Aim of the task => Write out every record below exactly as given. Leave the pictures out.

Supplied material =>
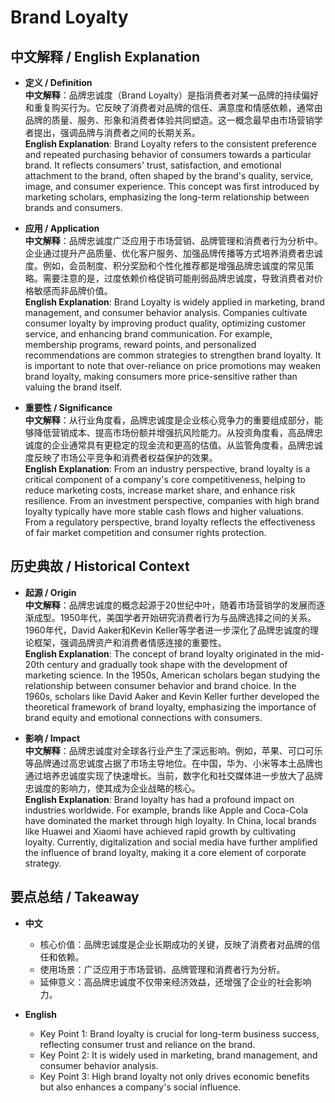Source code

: # Brand Loyalty

## 中文解释 / English Explanation

* **定义 / Definition**  
  **中文解释**：品牌忠诚度（Brand Loyalty）是指消费者对某一品牌的持续偏好和重复购买行为。它反映了消费者对品牌的信任、满意度和情感依赖，通常由品牌的质量、服务、形象和消费者体验共同塑造。这一概念最早由市场营销学者提出，强调品牌与消费者之间的长期关系。  
  **English Explanation**: Brand Loyalty refers to the consistent preference and repeated purchasing behavior of consumers towards a particular brand. It reflects consumers' trust, satisfaction, and emotional attachment to the brand, often shaped by the brand's quality, service, image, and consumer experience. This concept was first introduced by marketing scholars, emphasizing the long-term relationship between brands and consumers.

* **应用 / Application**  
  **中文解释**：品牌忠诚度广泛应用于市场营销、品牌管理和消费者行为分析中。企业通过提升产品质量、优化客户服务、加强品牌传播等方式培养消费者忠诚度。例如，会员制度、积分奖励和个性化推荐都是增强品牌忠诚度的常见策略。需要注意的是，过度依赖价格促销可能削弱品牌忠诚度，导致消费者对价格敏感而非品牌价值。  
  **English Explanation**: Brand Loyalty is widely applied in marketing, brand management, and consumer behavior analysis. Companies cultivate consumer loyalty by improving product quality, optimizing customer service, and enhancing brand communication. For example, membership programs, reward points, and personalized recommendations are common strategies to strengthen brand loyalty. It is important to note that over-reliance on price promotions may weaken brand loyalty, making consumers more price-sensitive rather than valuing the brand itself.

* **重要性 / Significance**  
  **中文解释**：从行业角度看，品牌忠诚度是企业核心竞争力的重要组成部分，能够降低营销成本、提高市场份额并增强抗风险能力。从投资角度看，高品牌忠诚度的企业通常具有更稳定的现金流和更高的估值。从监管角度看，品牌忠诚度反映了市场公平竞争和消费者权益保护的效果。  
  **English Explanation**: From an industry perspective, brand loyalty is a critical component of a company's core competitiveness, helping to reduce marketing costs, increase market share, and enhance risk resilience. From an investment perspective, companies with high brand loyalty typically have more stable cash flows and higher valuations. From a regulatory perspective, brand loyalty reflects the effectiveness of fair market competition and consumer rights protection.

## 历史典故 / Historical Context

* **起源 / Origin**  
  **中文解释**：品牌忠诚度的概念起源于20世纪中叶，随着市场营销学的发展而逐渐成型。1950年代，美国学者开始研究消费者行为与品牌选择之间的关系。1960年代，David Aaker和Kevin Keller等学者进一步深化了品牌忠诚度的理论框架，强调品牌资产和消费者情感连接的重要性。  
  **English Explanation**: The concept of brand loyalty originated in the mid-20th century and gradually took shape with the development of marketing science. In the 1950s, American scholars began studying the relationship between consumer behavior and brand choice. In the 1960s, scholars like David Aaker and Kevin Keller further developed the theoretical framework of brand loyalty, emphasizing the importance of brand equity and emotional connections with consumers.

* **影响 / Impact**  
  **中文解释**：品牌忠诚度对全球各行业产生了深远影响。例如，苹果、可口可乐等品牌通过高忠诚度占据了市场主导地位。在中国，华为、小米等本土品牌也通过培养忠诚度实现了快速增长。当前，数字化和社交媒体进一步放大了品牌忠诚度的影响力，使其成为企业战略的核心。  
  **English Explanation**: Brand loyalty has had a profound impact on industries worldwide. For example, brands like Apple and Coca-Cola have dominated the market through high loyalty. In China, local brands like Huawei and Xiaomi have achieved rapid growth by cultivating loyalty. Currently, digitalization and social media have further amplified the influence of brand loyalty, making it a core element of corporate strategy.

## 要点总结 / Takeaway

* **中文**  
  - 核心价值：品牌忠诚度是企业长期成功的关键，反映了消费者对品牌的信任和依赖。  
  - 使用场景：广泛应用于市场营销、品牌管理和消费者行为分析。  
  - 延伸意义：高品牌忠诚度不仅带来经济效益，还增强了企业的社会影响力。

* **English**  
  - Key Point 1: Brand loyalty is crucial for long-term business success, reflecting consumer trust and reliance on the brand.  
  - Key Point 2: It is widely used in marketing, brand management, and consumer behavior analysis.  
  - Key Point 3: High brand loyalty not only drives economic benefits but also enhances a company's social influence.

Result for this task =>
Source code

: # Brand Loyalty

## 中文解释 / English Explanation

* **定义 / Definition**  
  **中文解释**：品牌忠诚度（Brand Loyalty）是指消费者对某一品牌的持续偏好和重复购买行为。它反映了消费者对品牌的信任、满意度和情感依赖，通常由品牌的质量、服务、形象和消费者体验共同塑造。这一概念最早由市场营销学者提出，强调品牌与消费者之间的长期关系。  
  **English Explanation**: Brand Loyalty refers to the consistent preference and repeated purchasing behavior of consumers towards a particular brand. It reflects consumers' trust, satisfaction, and emotional attachment to the brand, often shaped by the brand's quality, service, image, and consumer experience. This concept was first introduced by marketing scholars, emphasizing the long-term relationship between brands and consumers.

* **应用 / Application**  
  **中文解释**：品牌忠诚度广泛应用于市场营销、品牌管理和消费者行为分析中。企业通过提升产品质量、优化客户服务、加强品牌传播等方式培养消费者忠诚度。例如，会员制度、积分奖励和个性化推荐都是增强品牌忠诚度的常见策略。需要注意的是，过度依赖价格促销可能削弱品牌忠诚度，导致消费者对价格敏感而非品牌价值。  
  **English Explanation**: Brand Loyalty is widely applied in marketing, brand management, and consumer behavior analysis. Companies cultivate consumer loyalty by improving product quality, optimizing customer service, and enhancing brand communication. For example, membership programs, reward points, and personalized recommendations are common strategies to strengthen brand loyalty. It is important to note that over-reliance on price promotions may weaken brand loyalty, making consumers more price-sensitive rather than valuing the brand itself.

* **重要性 / Significance**  
  **中文解释**：从行业角度看，品牌忠诚度是企业核心竞争力的重要组成部分，能够降低营销成本、提高市场份额并增强抗风险能力。从投资角度看，高品牌忠诚度的企业通常具有更稳定的现金流和更高的估值。从监管角度看，品牌忠诚度反映了市场公平竞争和消费者权益保护的效果。  
  **English Explanation**: From an industry perspective, brand loyalty is a critical component of a company's core competitiveness, helping to reduce marketing costs, increase market share, and enhance risk resilience. From an investment perspective, companies with high brand loyalty typically have more stable cash flows and higher valuations. From a regulatory perspective, brand loyalty reflects the effectiveness of fair market competition and consumer rights protection.

## 历史典故 / Historical Context

* **起源 / Origin**  
  **中文解释**：品牌忠诚度的概念起源于20世纪中叶，随着市场营销学的发展而逐渐成型。1950年代，美国学者开始研究消费者行为与品牌选择之间的关系。1960年代，David Aaker和Kevin Keller等学者进一步深化了品牌忠诚度的理论框架，强调品牌资产和消费者情感连接的重要性。  
  **English Explanation**: The concept of brand loyalty originated in the mid-20th century and gradually took shape with the development of marketing science. In the 1950s, American scholars began studying the relationship between consumer behavior and brand choice. In the 1960s, scholars like David Aaker and Kevin Keller further developed the theoretical framework of brand loyalty, emphasizing the importance of brand equity and emotional connections with consumers.

* **影响 / Impact**  
  **中文解释**：品牌忠诚度对全球各行业产生了深远影响。例如，苹果、可口可乐等品牌通过高忠诚度占据了市场主导地位。在中国，华为、小米等本土品牌也通过培养忠诚度实现了快速增长。当前，数字化和社交媒体进一步放大了品牌忠诚度的影响力，使其成为企业战略的核心。  
  **English Explanation**: Brand loyalty has had a profound impact on industries worldwide. For example, brands like Apple and Coca-Cola have dominated the market through high loyalty. In China, local brands like Huawei and Xiaomi have achieved rapid growth by cultivating loyalty. Currently, digitalization and social media have further amplified the influence of brand loyalty, making it a core element of corporate strategy.

## 要点总结 / Takeaway

* **中文**  
  - 核心价值：品牌忠诚度是企业长期成功的关键，反映了消费者对品牌的信任和依赖。  
  - 使用场景：广泛应用于市场营销、品牌管理和消费者行为分析。  
  - 延伸意义：高品牌忠诚度不仅带来经济效益，还增强了企业的社会影响力。

* **English**  
  - Key Point 1: Brand loyalty is crucial for long-term business success, reflecting consumer trust and reliance on the brand.  
  - Key Point 2: It is widely used in marketing, brand management, and consumer behavior analysis.  
  - Key Point 3: High brand loyalty not only drives economic benefits but also enhances a company's social influence.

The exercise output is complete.